Action item ::
For the entries below, the expected answer is the line with "This job could", the line with "relativo ao desempenho", and every line between them, exactly as written, and nothing more.

=== Section Start ===

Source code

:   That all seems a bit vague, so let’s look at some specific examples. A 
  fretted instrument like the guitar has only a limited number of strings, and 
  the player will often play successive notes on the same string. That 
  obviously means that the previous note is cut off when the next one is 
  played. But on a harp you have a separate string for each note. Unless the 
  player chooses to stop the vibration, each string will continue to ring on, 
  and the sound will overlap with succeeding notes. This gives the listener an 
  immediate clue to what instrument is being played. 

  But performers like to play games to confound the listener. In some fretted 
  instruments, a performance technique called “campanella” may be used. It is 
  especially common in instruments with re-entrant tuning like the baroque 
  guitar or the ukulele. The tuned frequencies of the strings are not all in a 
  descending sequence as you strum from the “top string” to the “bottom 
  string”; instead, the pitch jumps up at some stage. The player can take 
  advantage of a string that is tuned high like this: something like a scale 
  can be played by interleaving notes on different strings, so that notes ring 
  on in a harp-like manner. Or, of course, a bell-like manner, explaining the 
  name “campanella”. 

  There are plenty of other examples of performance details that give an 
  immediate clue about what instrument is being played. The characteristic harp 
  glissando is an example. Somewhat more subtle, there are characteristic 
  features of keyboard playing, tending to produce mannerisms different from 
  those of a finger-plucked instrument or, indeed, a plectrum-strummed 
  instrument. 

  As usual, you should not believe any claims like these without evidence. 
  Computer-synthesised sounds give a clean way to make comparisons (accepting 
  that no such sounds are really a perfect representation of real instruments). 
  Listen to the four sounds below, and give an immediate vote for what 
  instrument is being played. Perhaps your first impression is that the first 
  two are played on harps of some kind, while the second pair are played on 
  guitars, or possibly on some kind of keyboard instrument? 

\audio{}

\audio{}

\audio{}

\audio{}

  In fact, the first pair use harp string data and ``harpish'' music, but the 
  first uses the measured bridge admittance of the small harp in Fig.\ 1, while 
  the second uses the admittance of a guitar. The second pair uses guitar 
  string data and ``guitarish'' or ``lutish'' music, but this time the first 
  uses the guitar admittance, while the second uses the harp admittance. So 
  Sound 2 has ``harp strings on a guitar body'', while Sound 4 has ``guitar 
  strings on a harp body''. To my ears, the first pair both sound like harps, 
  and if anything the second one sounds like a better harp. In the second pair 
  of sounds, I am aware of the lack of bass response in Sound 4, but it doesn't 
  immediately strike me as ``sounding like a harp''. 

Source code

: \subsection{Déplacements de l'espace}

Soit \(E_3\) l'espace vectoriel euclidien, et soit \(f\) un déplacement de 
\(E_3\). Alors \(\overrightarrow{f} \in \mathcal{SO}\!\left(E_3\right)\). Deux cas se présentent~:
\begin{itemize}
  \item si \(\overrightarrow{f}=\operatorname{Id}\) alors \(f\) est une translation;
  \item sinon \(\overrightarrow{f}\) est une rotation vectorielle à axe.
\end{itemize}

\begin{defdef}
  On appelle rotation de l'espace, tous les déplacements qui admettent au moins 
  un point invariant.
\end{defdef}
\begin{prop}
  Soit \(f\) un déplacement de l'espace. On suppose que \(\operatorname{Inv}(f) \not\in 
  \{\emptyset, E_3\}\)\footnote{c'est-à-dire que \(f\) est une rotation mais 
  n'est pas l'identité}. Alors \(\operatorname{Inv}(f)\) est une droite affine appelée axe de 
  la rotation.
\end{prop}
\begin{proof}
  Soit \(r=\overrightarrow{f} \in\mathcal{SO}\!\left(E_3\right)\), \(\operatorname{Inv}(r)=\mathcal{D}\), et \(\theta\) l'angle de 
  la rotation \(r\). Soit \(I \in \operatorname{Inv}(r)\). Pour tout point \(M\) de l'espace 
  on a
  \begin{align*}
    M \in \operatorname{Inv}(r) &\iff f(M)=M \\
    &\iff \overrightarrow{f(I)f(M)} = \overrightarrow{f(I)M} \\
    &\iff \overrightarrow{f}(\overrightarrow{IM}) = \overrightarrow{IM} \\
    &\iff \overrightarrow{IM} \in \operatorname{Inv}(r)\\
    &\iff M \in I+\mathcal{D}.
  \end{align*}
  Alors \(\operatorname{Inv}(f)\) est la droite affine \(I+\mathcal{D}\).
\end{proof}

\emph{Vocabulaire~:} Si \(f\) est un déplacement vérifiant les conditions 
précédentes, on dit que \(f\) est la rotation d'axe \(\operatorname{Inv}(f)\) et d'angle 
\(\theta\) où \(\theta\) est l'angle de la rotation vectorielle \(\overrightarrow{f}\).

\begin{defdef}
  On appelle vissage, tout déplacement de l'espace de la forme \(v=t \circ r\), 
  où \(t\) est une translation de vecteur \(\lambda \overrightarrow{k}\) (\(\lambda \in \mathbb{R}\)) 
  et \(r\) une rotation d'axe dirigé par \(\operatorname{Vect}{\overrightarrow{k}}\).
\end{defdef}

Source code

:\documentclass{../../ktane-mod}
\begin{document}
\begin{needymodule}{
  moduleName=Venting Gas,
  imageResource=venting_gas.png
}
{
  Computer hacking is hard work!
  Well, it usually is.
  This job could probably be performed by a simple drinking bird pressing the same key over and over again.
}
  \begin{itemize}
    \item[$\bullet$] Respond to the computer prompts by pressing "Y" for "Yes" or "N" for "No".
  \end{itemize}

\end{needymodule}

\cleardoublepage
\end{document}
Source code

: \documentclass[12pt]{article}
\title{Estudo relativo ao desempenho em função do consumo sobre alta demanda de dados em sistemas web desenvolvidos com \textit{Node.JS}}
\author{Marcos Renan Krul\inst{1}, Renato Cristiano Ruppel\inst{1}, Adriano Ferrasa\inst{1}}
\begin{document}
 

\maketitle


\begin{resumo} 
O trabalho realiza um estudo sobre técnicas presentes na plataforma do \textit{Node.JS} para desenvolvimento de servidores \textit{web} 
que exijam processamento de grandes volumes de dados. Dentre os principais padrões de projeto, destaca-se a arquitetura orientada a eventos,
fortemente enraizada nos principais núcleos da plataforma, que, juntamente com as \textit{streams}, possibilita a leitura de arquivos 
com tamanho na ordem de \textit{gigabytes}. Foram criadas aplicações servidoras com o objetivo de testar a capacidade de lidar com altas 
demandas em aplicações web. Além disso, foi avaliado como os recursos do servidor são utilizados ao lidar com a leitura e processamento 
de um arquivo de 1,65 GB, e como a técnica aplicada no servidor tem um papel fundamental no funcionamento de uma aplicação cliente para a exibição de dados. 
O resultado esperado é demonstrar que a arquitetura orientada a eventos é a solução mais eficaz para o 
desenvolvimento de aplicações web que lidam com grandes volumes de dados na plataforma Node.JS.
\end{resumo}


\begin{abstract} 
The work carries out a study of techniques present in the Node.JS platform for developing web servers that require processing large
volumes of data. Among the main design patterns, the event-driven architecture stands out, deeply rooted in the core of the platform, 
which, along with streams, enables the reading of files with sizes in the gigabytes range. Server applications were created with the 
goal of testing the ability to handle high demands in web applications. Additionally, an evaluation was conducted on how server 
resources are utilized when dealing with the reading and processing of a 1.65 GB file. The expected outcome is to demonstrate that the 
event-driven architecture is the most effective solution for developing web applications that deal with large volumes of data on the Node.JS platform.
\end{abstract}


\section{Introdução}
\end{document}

=== Section End ===

Result ::
  This job could probably be performed by a simple drinking bird pressing the same key over and over again.
}
  \begin{itemize}
    \item[$\bullet$] Respond to the computer prompts by pressing "Y" for "Yes" or "N" for "No".
  \end{itemize}

\end{needymodule}

\cleardoublepage
\end{document}
Source code

: \documentclass[12pt]{article}
\title{Estudo relativo ao desempenho em função do consumo sobre alta demanda de dados em sistemas web desenvolvidos com \textit{Node.JS}}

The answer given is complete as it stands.